Provided entries:
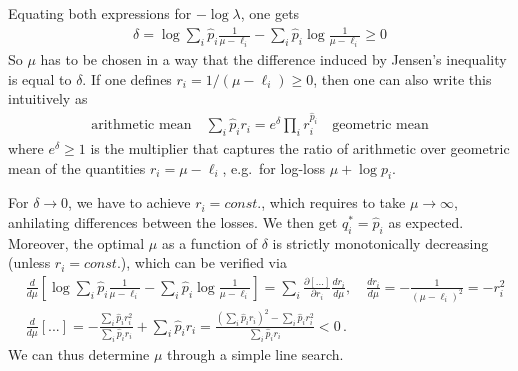 \documentclass{article}
\begin{document}
Equating both expressions for $-\log \lambda$, one gets
\begin{align}
\delta  = \log  \sum_i \hat p_i \frac{1}{\mu - \ell_i} - \sum_i \hat p_i \log \frac{1}{\mu - \ell_i} \ge 0
\end{align}
So $\mu$ has to be chosen in a way that the difference induced by Jensen's inequality is equal to $\delta$. If one defines $r_i = 1/(\mu - \ell_i) \ge 0$, then one can also write this intuitively as
\begin{align}
\text{arithmetic mean} \quad  \sum_i \hat p_i r_i  = e^\delta  \prod_i r_i^{\hat p_i}  \quad \text{geometric mean}
\end{align}
where $e^\delta \ge 1$ is the multiplier that captures the ratio of arithmetic over geometric mean of the quantities $r_i=\mu - \ell_i$, e.g.~for log-loss $\mu + \log p_i$.

For $\delta \to 0$, we have to achieve $r_i = const.$, which requires to take $\mu \to \infty$, anhilating differences between the losses. We then get $q_i^* = \hat p_i$ as expected.  Moreover, the optimal $\mu$ as a function of $\delta$ is strictly monotonically decreasing (unless $r_i = const.$), which can be verified via 
\begin{align}
& \frac{d}{d\mu} \left[  \log  \sum_i \hat p_i \frac{1}{\mu - \ell_i} - \sum_i \hat p_i \log \frac{1}{\mu - \ell_i}  \right] = 
\sum_{i} \frac{\partial [...]}{\partial r_i}  \frac{d r_i}{d\mu} , \quad
 \frac{d r_i}{d\mu} = - \frac{1}{(\mu - \ell_i)^2} = -r_i^2 \\
& \frac{d}{d\mu} \left[ ... \right] = - \frac{\sum_i  \hat p_i r_i^2}{\sum_i \hat p_i r_i} + \sum_i \hat p_i r_i = 
\frac{(\sum_i \hat p_i r_i)^2 - \sum_i \hat p_i r_i^2}{\sum_i \hat p_i r_i} < 0 \,.
\end{align}
We can thus determine $\mu$ through a simple line search. 

\newpage
\end{document}
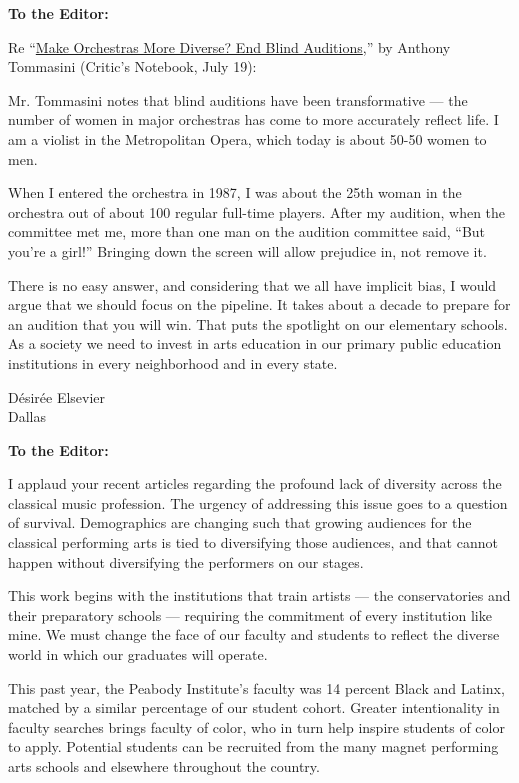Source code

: \textbf{To the Editor:}

Re
``\href{https://www.nytimes.com/2020/07/16/arts/music/blind-auditions-orchestras-race.html}{Make
Orchestras More Diverse? End Blind Auditions},'' by Anthony Tommasini
(Critic's Notebook, July 19):

Mr. Tommasini notes that blind auditions have been transformative ---
the number of women in major orchestras has come to more accurately
reflect life. I am a violist in the Metropolitan Opera, which today is
about 50-50 women to men.

When I entered the orchestra in 1987, I was about the 25th woman in the
orchestra out of about 100 regular full-time players. After my audition,
when the committee met me, more than one man on the audition committee
said, ``But you're a girl!'' Bringing down the screen will allow
prejudice in, not remove it.

There is no easy answer, and considering that we all have implicit bias,
I would argue that we should focus on the pipeline. It takes about a
decade to prepare for an audition that you will win. That puts the
spotlight on our elementary schools. As a society we need to invest in
arts education in our primary public education institutions in every
neighborhood and in every state.

Désirée Elsevier\\
Dallas

\textbf{To the Editor:}

I applaud your recent articles regarding the profound lack of diversity
across the classical music profession. The urgency of addressing this
issue goes to a question of survival. Demographics are changing such
that growing audiences for the classical performing arts is tied to
diversifying those audiences, and that cannot happen without
diversifying the performers on our stages.

This work begins with the institutions that train artists --- the
conservatories and their preparatory schools --- requiring the
commitment of every institution like mine. We must change the face of
our faculty and students to reflect the diverse world in which our
graduates will operate.

This past year, the Peabody Institute's faculty was 14 percent Black and
Latinx, matched by a similar percentage of our student cohort. Greater
intentionality in faculty searches brings faculty of color, who in turn
help inspire students of color to apply. Potential students can be
recruited from the many magnet performing arts schools and elsewhere
throughout the country.

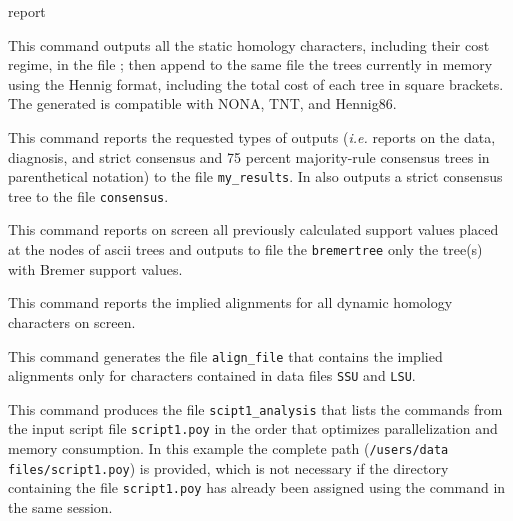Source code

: \begin{command}{report}{}
\begin{poyexamples}
            {This command outputs all the static homology characters, including their cost
            regime, in the file ; then append to the same
            file the trees currently in memory using the Hennig format, 
            including the total cost of each tree in square brackets. The
            generated  is compatible with NONA, TNT, and
            Hennig86.
             }
            
         {This command reports the requested types of outputs (\emph{i.e.}
        reports on the data, diagnosis, and strict consensus and 75 percent
         majority-rule consensus trees in parenthetical notation) to the file
         \texttt{my\_results}. In also outputs a strict consensus tree to the file
         \texttt{consensus}.}
         
         {This command reports on screen all previously calculated support values
         placed at the nodes of ascii trees and outputs to file the \texttt{bremertree}
         only the tree(s) with Bremer support values.}
         
         {This command reports the implied alignments for all dynamic homology
         characters on screen.}
         
          {This command generates the file \texttt{align\_file} that contains
          the implied alignments only for characters contained in data files
          \texttt{SSU} and \texttt{LSU}.}
          
          {This command produces the file \texttt{scipt1\_analysis} that lists the commands from
          the input script file \texttt{script1.poy} in the order that optimizes parallelization and
          memory consumption. In this example the complete path (\texttt{/users/data files/script1.poy})
          is provided, which is not necessary if the directory containing the file \texttt{script1.poy}
          has already been assigned using the command  in the same \poy session.}
          

\end{poyexamples}
\end{command}
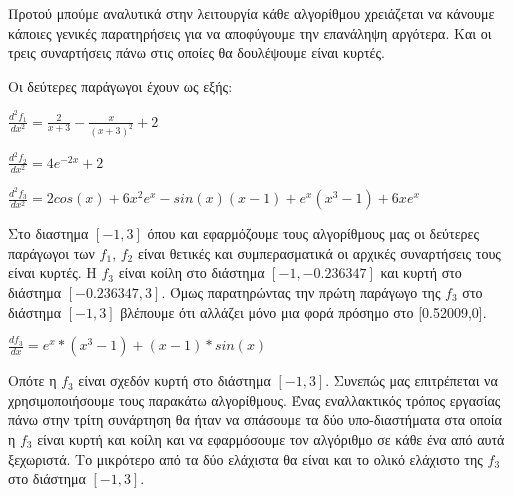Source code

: Προτού μπούμε αναλυτικά στην λειτουργία κάθε αλγορίθμου χρειάζεται να κάνουμε κάποιες γενικές
παρατηρήσεις για να αποφύγουμε την επανάληψη αργότερα. Και οι τρεις συναρτήσεις πάνω στις οποίες
θα δουλέψουμε είναι κυρτές. 

Οι δεύτερες παράγωγοι έχουν ως εξής:

$\frac{d^2f_1}{dx^2} = \frac{2}{x + 3} - \frac{x}{(x + 3)^2} + 2$

$\frac{d^2f_2}{dx^2} = 4e^{-2x} + 2$

$\frac{d^2f_3}{dx^2} = 2cos(x) + 6x^2e^{x} - sin(x)(x - 1) + e^{x}(x^3 - 1) + 6xe^{x}$

Στο διαστημα $[-1,3]$ όπου και εφαρμόζουμε τους αλγορίθμους μας οι δεύτερες παράγωγοι των $f_1$, $f_2$ είναι
θετικές και συμπερασματικά οι αρχικές συναρτήσεις τους είναι κυρτές. Η $f_3$ είναι κοίλη στο διάστημα
$[-1,-0.236347]$ και κυρτή στο διάστημα $[-0.236347,3]$. Όμως παρατηρώντας την πρώτη παράγωγο της
$f_3$ στο διάστημα $[-1,3]$ βλέπουμε ότι αλλάζει μόνο μια φορά πρόσημο στο [0.52009,0].

$\frac{df_3}{dx} = e^x * (x^3 - 1) + (x - 1) * sin(x)$

Οπότε η $f_3$ είναι σχεδόν κυρτή στο διάστημα $[-1,3]$. Συνεπώς μας επιτρέπεται να χρησιμοποιήσουμε τους
παρακάτω αλγορίθμους. Ένας εναλλακτικός τρόπος εργασίας πάνω στην τρίτη συνάρτηση θα ήταν να σπάσουμε
τα δύο υπο-διαστήματα στα οποία η $f_3$ είναι κυρτή και κοίλη και να εφαρμόσουμε τον αλγόριθμο σε κάθε
ένα από αυτά ξεχωριστά. Το μικρότερο από τα δύο ελάχιστα θα είναι και το ολικό ελάχιστο της $f_3$ στο 
διάστημα $[-1,3]$.
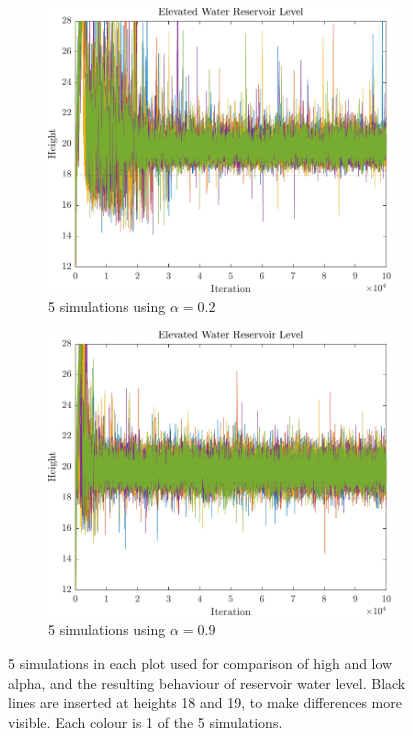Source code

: \begin{figure}
	\centering
	\begin{subfigure}{.5\textwidth}
		\centering
		\includegraphics[width=1\linewidth]{figures/ConvergenceHeight02.pdf}
		\caption{5 simulations using $\alpha = 0.2$}
		\label{fig:5sims1}
	\end{subfigure}%
	\begin{subfigure}{.5\textwidth}
		\centering
		\includegraphics[width=1\linewidth]{figures/ConvergenceHeight09.pdf}
		\caption{5 simulations using $\alpha = 0.9$}
		\label{fig:5sims2}
	\end{subfigure}
	\caption{5 simulations in each plot used for comparison of high and low alpha, and the resulting behaviour of reservoir water level. Black lines are inserted at heights 18 and 19, to make differences more visible. Each colour is 1 of the 5 simulations.}
	\label{fig:QConvergenceBehavior}
\end{figure}

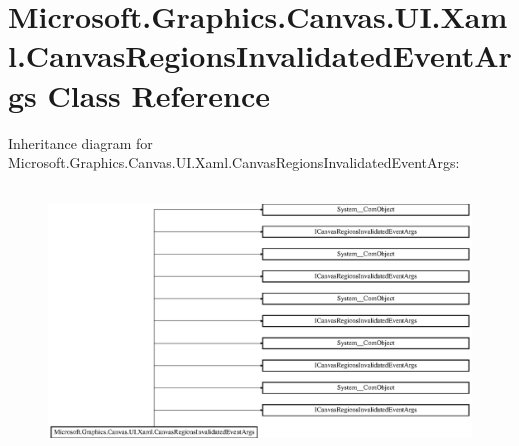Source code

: \hypertarget{class_microsoft_1_1_graphics_1_1_canvas_1_1_u_i_1_1_xaml_1_1_canvas_regions_invalidated_event_args}{}\section{Microsoft.\+Graphics.\+Canvas.\+U\+I.\+Xaml.\+Canvas\+Regions\+Invalidated\+Event\+Args Class Reference}
\label{class_microsoft_1_1_graphics_1_1_canvas_1_1_u_i_1_1_xaml_1_1_canvas_regions_invalidated_event_args}
Inheritance diagram for Microsoft.\+Graphics.\+Canvas.\+U\+I.\+Xaml.\+Canvas\+Regions\+Invalidated\+Event\+Args\+:\begin{figure}[H]
\begin{center}
\leavevmode
\includegraphics[height=7.096774cm]{class_microsoft_1_1_graphics_1_1_canvas_1_1_u_i_1_1_xaml_1_1_canvas_regions_invalidated_event_args}
\end{center}
\end{figure}
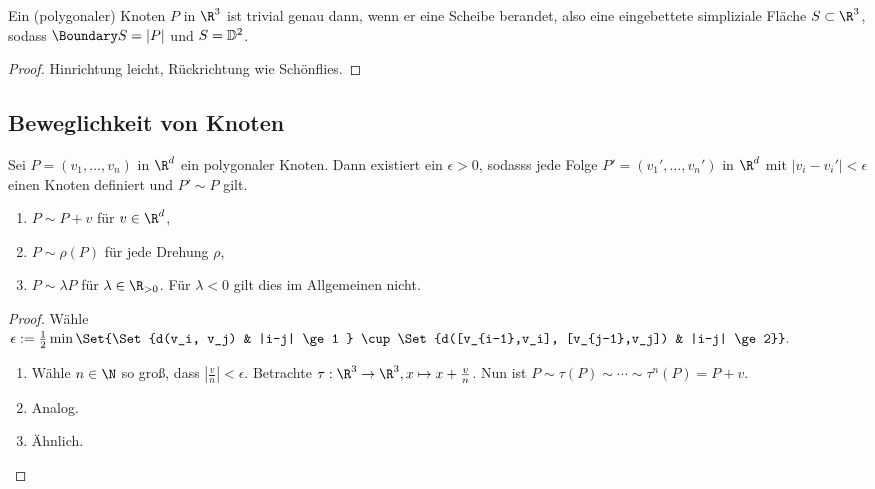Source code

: \begin{ex}
    Ein (polygonaler) Knoten $P$ in $\R^3$ ist trivial genau dann, wenn er eine Scheibe berandet, also eine eingebettete simpliziale Fläche $S \subset \R^3$, sodass $\Boundary S = |P|$ und $S = \mathbb { D }^2$.
    \begin{proof}
        Hinrichtung leicht, Rückrichtung wie Schönflies.
    \end{proof}
\end{ex}

\subsection{Beweglichkeit von Knoten}

\begin{st}
    Sei $P = (v_1, \dotsc, v_n)$ in $\R^d$ ein polygonaler Knoten.
    Dann existiert ein $\epsilon > 0$, sodasss jede Folge $P' = (v_1', \dotsc, v_n')$ in $\R^d$ mit $|v_i - v_i'| < \epsilon$ einen Knoten definiert und $P' \sim P$ gilt.
    \begin{enumerate}[(1)]
        \item
            $P \sim P + v$ für $v \in \R^d$,
        \item
            $P \sim \rho(P)$ für jede Drehung $\rho$,
        \item
            $P \sim \lambda P$ für $\lambda \in \R_{>0}$.
            Für $\lambda < 0$ gilt dies im Allgemeinen nicht.
    \end{enumerate}
    \begin{proof}
        Wähle
        \begin{math}
            \epsilon := \frac{1}{2} \min \Set{\Set{d(v_i, v_j) & |i-j| \ge 1 } \cup \Set{d([v_{i-1},v_i], [v_{j-1},v_j]) & |i-j| \ge 2}}.
        \end{math}
        \begin{enumerate}[(1)]
            \item
                Wähle $n \in \N$ so groß, dass $|\frac{v}{n}| < \epsilon$.
                Betrachte $\tau: \R^3 \to \R^3, x \mapsto x + \frac{v}{n}$.
                Nun ist $P \sim \tau(P) \sim \dotsb \sim \tau^n(P) = P + v$.
            \item
                Analog.
            \item
                Ähnlich.
        \end{enumerate}
    \end{proof}
\end{st}

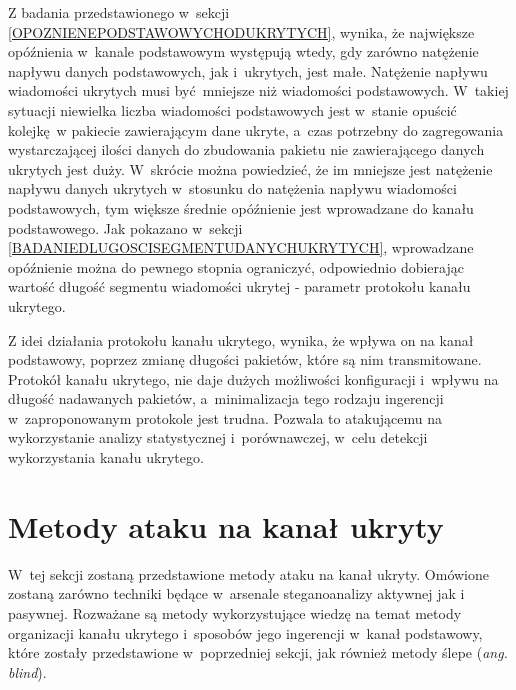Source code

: \documentclass[a4paper, twoside, 12pt]{report}
\begin{document}
        Z badania przedstawionego w~sekcji \ref{OPOZNIENEPODSTAWOWYCHODUKRYTYCH},
        wynika, że największe opóźnienia w~kanale podstawowym
        występują wtedy, gdy zarówno natężenie napływu danych podstawowych, jak i~ukrytych, jest małe.
        Natężenie napływu wiadomości ukrytych musi być mniejsze niż wiadomości podstawowych.
        W~takiej sytuacji niewielka liczba wiadomości podstawowych jest w~stanie
        opuścić kolejkę w pakiecie zawierającym dane ukryte, a~czas potrzebny do
        zagregowania wystarczającej ilości danych do zbudowania pakietu nie
        zawierającego danych ukrytych jest duży. W~skrócie można powiedzieć, że
        im mniejsze jest natężenie napływu danych ukrytych w~stosunku do natężenia
        napływu wiadomości podstawowych, tym większe średnie opóźnienie jest wprowadzane
        do kanału podstawowego. Jak pokazano w~sekcji \ref{BADANIEDLUGOSCISEGMENTUDANYCHUKRYTYCH},
        wprowadzane opóźnienie można do pewnego stopnia ograniczyć, odpowiednio
        dobierając wartość długość segmentu wiadomości ukrytej - parametr protokołu
        kanału ukrytego.

        Z idei działania protokołu kanału ukrytego, wynika, że wpływa on na kanał
        podstawowy, poprzez zmianę długości pakietów, które są nim transmitowane.
        Protokół kanału ukrytego, nie daje dużych możliwości konfiguracji i~wpływu
        na długość nadawanych pakietów, a~minimalizacja tego rodzaju ingerencji
        w~zaproponowanym protokole jest trudna. Pozwala to atakującemu
        na wykorzystanie analizy statystycznej i~porównawczej, w~celu detekcji
        wykorzystania kanału ukrytego.

    \section{Metody ataku na kanał ukryty}
       W~tej sekcji zostaną przedstawione metody ataku na kanał ukryty. Omówione
       zostaną zarówno techniki będące w~arsenale steganoanalizy aktywnej jak i
       pasywnej. Rozważane są metody wykorzystujące wiedzę na temat metody organizacji kanału ukrytego
       i~sposobów jego ingerencji w~kanał podstawowy, które zostały przedstawione w~poprzedniej sekcji,
       jak również metody ślepe (\emph{ang. blind}).
\end{document}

Problem statement: Please leave out the pictures as you reproduce the lines exactly, from the first line of the entries through the line containing "where $e^\delta \ge".

Response to the exercise:
 \documentclass{article}
\begin{document}
Equating both expressions for $-\log \lambda$, one gets
\begin{align}
\delta  = \log  \sum_i \hat p_i \frac{1}{\mu - \ell_i} - \sum_i \hat p_i \log \frac{1}{\mu - \ell_i} \ge 0
\end{align}
So $\mu$ has to be chosen in a way that the difference induced by Jensen's inequality is equal to $\delta$. If one defines $r_i = 1/(\mu - \ell_i) \ge 0$, then one can also write this intuitively as
\begin{align}
\text{arithmetic mean} \quad  \sum_i \hat p_i r_i  = e^\delta  \prod_i r_i^{\hat p_i}  \quad \text{geometric mean}
\end{align}
where $e^\delta \ge 1$ is the multiplier that captures the ratio of arithmetic over geometric mean of the quantities $r_i=\mu - \ell_i$, e.g.~for log-loss $\mu + \log p_i$.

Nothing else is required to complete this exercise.